Of course, the crescendo of Parisian sinfulness found its echo, of fluctuating intensity, in the provinces. The timorous old baroness and her daughter preferred their garden to possible insult on the roads. Moreover, there was little to be gained by visiting at Lorge now. The marquise since her return from the capital, had been vastly frigid and stand-off-a stuck-up piece of goods. It was certain, now that she had her fabulous possessions in her hands, that a mere country noble's family were too contemptible to touch. It was equally clear that the oaf who was called chevalier had no honourable intentions, and that it would be more than imprudent to place so chaste a specimen as Angelique within reach of his brandy-laden breath. And so it came about that the only neighbours of the fair sex in the vicinity visited less and less at Lorge, and that the old baron when he trotted over on his prad, looked as a matter of course for the society of the mesmerists to whom he owed so much, and ceased to ask to see the chatelaine.

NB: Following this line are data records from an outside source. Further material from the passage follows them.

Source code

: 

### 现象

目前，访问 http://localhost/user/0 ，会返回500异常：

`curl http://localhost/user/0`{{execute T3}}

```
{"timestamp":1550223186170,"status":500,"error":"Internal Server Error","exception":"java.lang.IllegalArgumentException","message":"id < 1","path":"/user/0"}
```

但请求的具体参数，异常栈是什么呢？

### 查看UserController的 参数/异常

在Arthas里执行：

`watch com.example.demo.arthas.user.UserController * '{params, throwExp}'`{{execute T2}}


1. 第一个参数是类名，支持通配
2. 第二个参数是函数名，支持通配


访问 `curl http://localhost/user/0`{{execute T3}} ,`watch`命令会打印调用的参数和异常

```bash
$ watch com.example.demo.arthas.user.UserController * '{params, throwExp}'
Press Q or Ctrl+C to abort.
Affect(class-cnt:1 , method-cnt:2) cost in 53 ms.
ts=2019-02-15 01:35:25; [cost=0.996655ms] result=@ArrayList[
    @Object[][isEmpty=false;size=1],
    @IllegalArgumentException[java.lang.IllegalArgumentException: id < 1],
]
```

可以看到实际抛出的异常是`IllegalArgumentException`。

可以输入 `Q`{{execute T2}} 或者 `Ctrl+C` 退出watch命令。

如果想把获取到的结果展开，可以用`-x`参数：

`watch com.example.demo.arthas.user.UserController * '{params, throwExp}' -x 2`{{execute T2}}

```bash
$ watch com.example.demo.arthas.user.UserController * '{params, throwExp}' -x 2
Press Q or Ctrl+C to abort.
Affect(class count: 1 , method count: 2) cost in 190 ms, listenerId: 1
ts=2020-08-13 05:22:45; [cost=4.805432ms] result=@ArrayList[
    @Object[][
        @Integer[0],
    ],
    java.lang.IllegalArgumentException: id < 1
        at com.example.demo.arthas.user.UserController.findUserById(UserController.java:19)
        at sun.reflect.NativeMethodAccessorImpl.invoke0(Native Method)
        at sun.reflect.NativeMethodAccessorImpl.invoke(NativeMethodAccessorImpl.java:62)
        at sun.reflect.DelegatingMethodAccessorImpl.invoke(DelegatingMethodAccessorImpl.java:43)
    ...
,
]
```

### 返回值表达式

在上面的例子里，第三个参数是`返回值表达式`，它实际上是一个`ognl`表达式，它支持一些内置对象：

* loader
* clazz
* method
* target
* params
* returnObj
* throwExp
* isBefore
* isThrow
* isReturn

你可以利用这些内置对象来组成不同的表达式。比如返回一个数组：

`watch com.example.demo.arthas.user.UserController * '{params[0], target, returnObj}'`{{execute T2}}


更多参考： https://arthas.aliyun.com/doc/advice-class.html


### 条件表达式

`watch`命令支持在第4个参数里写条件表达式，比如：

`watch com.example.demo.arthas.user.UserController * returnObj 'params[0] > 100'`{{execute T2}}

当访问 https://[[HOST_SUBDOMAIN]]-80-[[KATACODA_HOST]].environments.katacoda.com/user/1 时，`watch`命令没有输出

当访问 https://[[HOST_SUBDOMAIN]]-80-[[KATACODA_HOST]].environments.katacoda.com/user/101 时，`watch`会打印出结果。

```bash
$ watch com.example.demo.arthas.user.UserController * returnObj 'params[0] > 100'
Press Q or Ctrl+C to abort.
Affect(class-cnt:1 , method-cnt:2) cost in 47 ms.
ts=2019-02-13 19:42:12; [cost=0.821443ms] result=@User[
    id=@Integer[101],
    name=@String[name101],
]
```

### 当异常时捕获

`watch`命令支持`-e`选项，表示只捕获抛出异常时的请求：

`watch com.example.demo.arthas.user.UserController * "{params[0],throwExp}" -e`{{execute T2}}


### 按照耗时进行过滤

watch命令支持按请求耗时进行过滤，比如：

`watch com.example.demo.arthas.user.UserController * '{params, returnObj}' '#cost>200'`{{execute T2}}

Not understanding her, the baron had always been frightened of Gabrielle-one shade less than of the abbé. Strange! When that gentleman first came among them, the baron and all the booby squires voted him the most charming of acquisitions. Now, somehow, he was to be avoided as much as might be, for his tongue was sharp and his wit scathing, and he was no respecter of persons. The abbé would sometimes take up the old gentleman in his claws, as it were, toy with him as cat does with a mouse, till he was bewildered and breathless; then turn him inside out with a gesture of contempt, and fling him aside. This was terribly disrespectful to a Vaux of Vaux, but it certainly was a fact, whose enormity was only revealed by slow degrees, that the abbé was not averse to treating a Vaux de Vaux (with a thousand quarterings) as if he were no more than a puppet. Having arrived at and digested this stupendous fact, it stood to reason that the baron disliked the abbé as much as he dared; but, at the same time, the counsel of that ghostly man was so worldly-wise; he was so respected by the mesmerists, appealed to by them on every occasion as an oracle, that in moments of startling difficulty such as were now of frequent occurrence, it was only natural that the baron should amble over from Montbazon to crave the oracle's advice.